Their strategy relied in large part on the complex liability system for investor lawsuits. Under the Securities Act of 1933, a defendant can be held "jointly and severally liable" for damages sought by the plaintiffs. That meant that as banks settled individually, those left could be held responsible for all remaining damages, even if the amount would be higher than the corresponding percentage of bonds they actually sold. The defendants also faced the very real prospect of a trial -- and former New York prosecutor Coffey, unlike many plaintiffs' lawyers, relished that. "It wasn't going to get any easier for them," he says.

Lawyers for the 17 banks initially offered to settle for just $35 million, according to sources familiar with the talks. Berger and Coffey considered that an insult. They demanded $10 billion. Then, one by one, they picked off defendants. Citigroup, dogged by allegedly tainted research from telecom analyst Jack B. Grubman and suggestions that it may have used his reports to win business from WorldCom, recognized that it risked losing a trial. It settled for $2.65 billion last May. Then, in January, 11 WorldCom directors agreed to pony up $54 million (later reduced to $20.25 million) in personal funds, while denying liability. By the end of March, the 16 other banks had hammered out deals. JPMorganChase was the last to give in and, as a result, ended up paying $2 billion -- which, measured against the share of WorldCom bonds it underwrote, was about 45% more than Citigroup agreed to.

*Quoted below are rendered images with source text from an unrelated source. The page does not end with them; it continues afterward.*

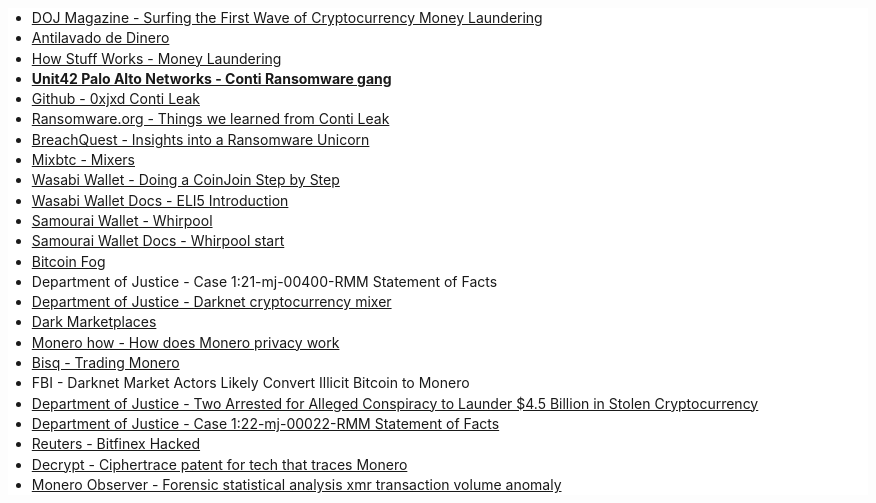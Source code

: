 -   [DOJ Magazine - Surfing the First Wave of Cryptocurrency Money Laundering](https://www.justice.gov/usao/page/file/1403671/download)
-   [Antilavado de Dinero](https://www.antilavadodedinero.com/las-3-etapas-del-lavado-de-dinero/)
-   [How Stuff Works - Money Laundering](https://money.howstuffworks.com/money-laundering.html)
-   [**Unit42 Palo Alto Networks - Conti Ransomware gang**](https://unit42.paloaltonetworks.com/conti-ransomware-gang/)
-   [Github - 0xjxd Conti Leak](https://github.com/0xjxd/Conti-Leak/blob/main/BTC-Wallets_Balance_Received.csv)
-   [Ransomware.org - Things we learned from Conti Leak](https://ransomware.org/blog/5-things-we-learned-from-the-conti-leaks/)
-   [BreachQuest - Insights into a Ransomware Unicorn](https://www.breachquest.com/conti-leaks-insight-into-a-ransomware-unicorn/)
-   [Mixbtc - Mixers](https://mixbtc.net/mixers/)
-   [Wasabi Wallet - Doing a CoinJoin Step by Step](https://docs.wasabiwallet.io/using-wasabi/CoinJoin.html#doing-coinjoin-step-by-step)
-   [Wasabi Wallet Docs - ELI5 Introduction](https://docs.wasabiwallet.io/using-wasabi/ELI5.html#introduction)
-   [Samourai Wallet - Whirpool](https://samouraiwallet.com/whirlpool)
-   [Samourai Wallet Docs - Whirpool start](https://docs.samourai.io/whirlpool/start)
-   [Bitcoin Fog](https://bitcoinfog.io/)
-   Department of Justice - Case 1:21-mj-00400-RMM Statement of Facts
-   [Department of Justice - Darknet cryptocurrency mixer](https://www.justice.gov/opa/pr/individual-arrested-and-charged-operating-notorious-darknet-cryptocurrency-mixer)
-   [Dark Marketplaces](https://es.linkedin.com/pulse/criminalidad-40-dark-marketplaces-ra%C3%BAl-felipe-moreno-jimenez?trk=portfolio_article-card_title)
-   [Monero how - How does Monero privacy work](https://www.monero.how/how-does-monero-privacy-work)
-   [Bisq - Trading Monero](https://bisq.wiki/Trading_Monero)
-   FBI - Darknet Market Actors Likely Convert Illicit Bitcoin to Monero
-   [Department of Justice - Two Arrested for Alleged Conspiracy to Launder $4.5 Billion in Stolen Cryptocurrency](https://www.justice.gov/opa/pr/two-arrested-alleged-conspiracy-launder-45-billion-stolen-cryptocurrency)
-   [Department of Justice - Case 1:22-mj-00022-RMM Statement of Facts](https://www.justice.gov/opa/press-release/file/1470211/download)
-   [Reuters - Bitfinex Hacked](https://www.reuters.com/article/us-bitfinex-hacked-hongkong-idUSKCN10E0KP)
-   [Decrypt - Ciphertrace patent for tech that traces Monero](https://decrypt.co/49182/ciphertrace-files-patents-for-tech-that-traces-monero-transactions)
-   [Monero Observer - Forensic statistical analysis xmr transaction volume anomaly](https://www.monero.observer/researchers-publish-forensic-statistical-analysis-xmr-transaction-volume-anomaly/)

It was a divide-and-conquer strategy aimed squarely at Jay B. Kasner, lead counsel for the group of 17 banks as well as JPMorgan Chase individually -- and widely blamed for bungling the case. Those near Kasner, in turn, accuse Berger and Coffey of distorting public accounts of the negotiations and call the news leaks "dirty pool." They say Kasner was hamstrung by the difficulty of coordinating strategies among 17 different banks.

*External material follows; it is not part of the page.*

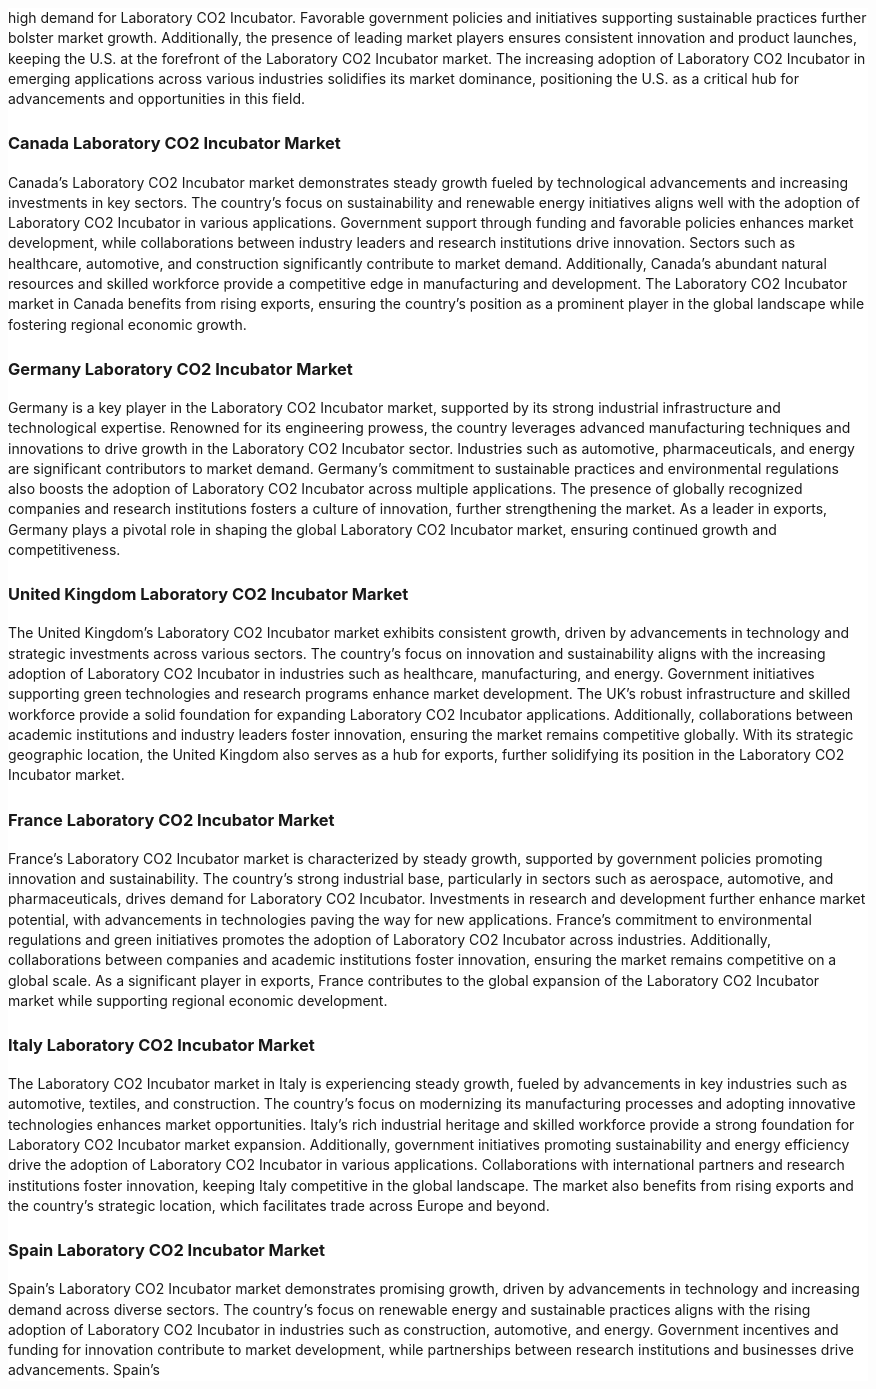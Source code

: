 high demand for Laboratory CO2 Incubator. Favorable government policies and initiatives supporting sustainable practices further bolster market growth. Additionally, the presence of leading market players ensures consistent innovation and product launches, keeping the U.S. at the forefront of the Laboratory CO2 Incubator market. The increasing adoption of Laboratory CO2 Incubator in emerging applications across various industries solidifies its market dominance, positioning the U.S. as a critical hub for advancements and opportunities in this field.</p><h3>Canada Laboratory CO2 Incubator Market</h3><p>Canada&rsquo;s Laboratory CO2 Incubator market demonstrates steady growth fueled by technological advancements and increasing investments in key sectors. The country&rsquo;s focus on sustainability and renewable energy initiatives aligns well with the adoption of Laboratory CO2 Incubator in various applications. Government support through funding and favorable policies enhances market development, while collaborations between industry leaders and research institutions drive innovation. Sectors such as healthcare, automotive, and construction significantly contribute to market demand. Additionally, Canada&rsquo;s abundant natural resources and skilled workforce provide a competitive edge in manufacturing and development. The Laboratory CO2 Incubator market in Canada benefits from rising exports, ensuring the country&rsquo;s position as a prominent player in the global landscape while fostering regional economic growth.</p><h3>Germany Laboratory CO2 Incubator Market</h3><p>Germany is a key player in the Laboratory CO2 Incubator market, supported by its strong industrial infrastructure and technological expertise. Renowned for its engineering prowess, the country leverages advanced manufacturing techniques and innovations to drive growth in the Laboratory CO2 Incubator sector. Industries such as automotive, pharmaceuticals, and energy are significant contributors to market demand. Germany&rsquo;s commitment to sustainable practices and environmental regulations also boosts the adoption of Laboratory CO2 Incubator across multiple applications. The presence of globally recognized companies and research institutions fosters a culture of innovation, further strengthening the market. As a leader in exports, Germany plays a pivotal role in shaping the global Laboratory CO2 Incubator market, ensuring continued growth and competitiveness.</p><h3>United Kingdom Laboratory CO2 Incubator Market</h3><p>The United Kingdom&rsquo;s Laboratory CO2 Incubator market exhibits consistent growth, driven by advancements in technology and strategic investments across various sectors. The country&rsquo;s focus on innovation and sustainability aligns with the increasing adoption of Laboratory CO2 Incubator in industries such as healthcare, manufacturing, and energy. Government initiatives supporting green technologies and research programs enhance market development. The UK&rsquo;s robust infrastructure and skilled workforce provide a solid foundation for expanding Laboratory CO2 Incubator applications. Additionally, collaborations between academic institutions and industry leaders foster innovation, ensuring the market remains competitive globally. With its strategic geographic location, the United Kingdom also serves as a hub for exports, further solidifying its position in the Laboratory CO2 Incubator market.</p><h3>France Laboratory CO2 Incubator Market</h3><p>France&rsquo;s Laboratory CO2 Incubator market is characterized by steady growth, supported by government policies promoting innovation and sustainability. The country&rsquo;s strong industrial base, particularly in sectors such as aerospace, automotive, and pharmaceuticals, drives demand for Laboratory CO2 Incubator. Investments in research and development further enhance market potential, with advancements in technologies paving the way for new applications. France&rsquo;s commitment to environmental regulations and green initiatives promotes the adoption of Laboratory CO2 Incubator across industries. Additionally, collaborations between companies and academic institutions foster innovation, ensuring the market remains competitive on a global scale. As a significant player in exports, France contributes to the global expansion of the Laboratory CO2 Incubator market while supporting regional economic development.</p><h3>Italy Laboratory CO2 Incubator Market</h3><p>The Laboratory CO2 Incubator market in Italy is experiencing steady growth, fueled by advancements in key industries such as automotive, textiles, and construction. The country&rsquo;s focus on modernizing its manufacturing processes and adopting innovative technologies enhances market opportunities. Italy&rsquo;s rich industrial heritage and skilled workforce provide a strong foundation for Laboratory CO2 Incubator market expansion. Additionally, government initiatives promoting sustainability and energy efficiency drive the adoption of Laboratory CO2 Incubator in various applications. Collaborations with international partners and research institutions foster innovation, keeping Italy competitive in the global landscape. The market also benefits from rising exports and the country&rsquo;s strategic location, which facilitates trade across Europe and beyond.</p><h3>Spain Laboratory CO2 Incubator Market</h3><p>Spain&rsquo;s Laboratory CO2 Incubator market demonstrates promising growth, driven by advancements in technology and increasing demand across diverse sectors. The country&rsquo;s focus on renewable energy and sustainable practices aligns with the rising adoption of Laboratory CO2 Incubator in industries such as construction, automotive, and energy. Government incentives and funding for innovation contribute to market development, while partnerships between research institutions and businesses drive advancements. Spain&rsquo;s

Berger and Coffey do share a street-tough attitude. Born in a Bronx housing project, Berger grew up sharing a bedroom with his sister in a Queens tenement. His father, Izzy, managed the RKO Palace Theater and, Berger says, "never made any money." Berger earned an accounting degree from City College of New York and got through Columbia Law School on a scholarship and by working three jobs. He and three partners founded BLBG in 1983.

Coffey, the eldest of seven children, grew up a self-described B.I.C. -- Bronx Irish Catholic. Both parents came to the U.S. in the 1950s and sent the kids back to Ireland each summer. Coffey's dad, a janitor and guitar player, drank hard and worked little. His mom, Mary, ran the family with a wry sense of humor, once joking she may have used boric acid instead of baking soda in the bread she made for Coffey's boss, then-Vice-President George H.W. Bush. Coffey attended the Naval Academy and became a spotter on the P-3C Orion plane, a submarine chaser that hunted Soviet vessels in the Atlantic. Later, while serving as Bush's personal aide, Coffey attended Georgetown Law School at night. "I am proud of his accomplishments and his reputation," Bush told BusinessWeek.

Next on the docket: HealthSouth Corp. (HLSH ) BLBG and another firm represent Retirement Systems of Alabama, the state employees' pension fund, in a class action against the troubled hospital chain; its founder, Richard M. Scrushy, is on trial for fraud. Coffey and Berger say they'll ask for billions in damages in the civil case. If they prevail, the lawyers of the moment will earn more bragging rights -- along with some $10 million in fees.

Corrections and Clarifications "The kings of class actions" (Legal Affairs, May 16) said that Sean Coffey's father was a janitor and a guitar player. In fact, he was a carpenter and played the Irish button accordion.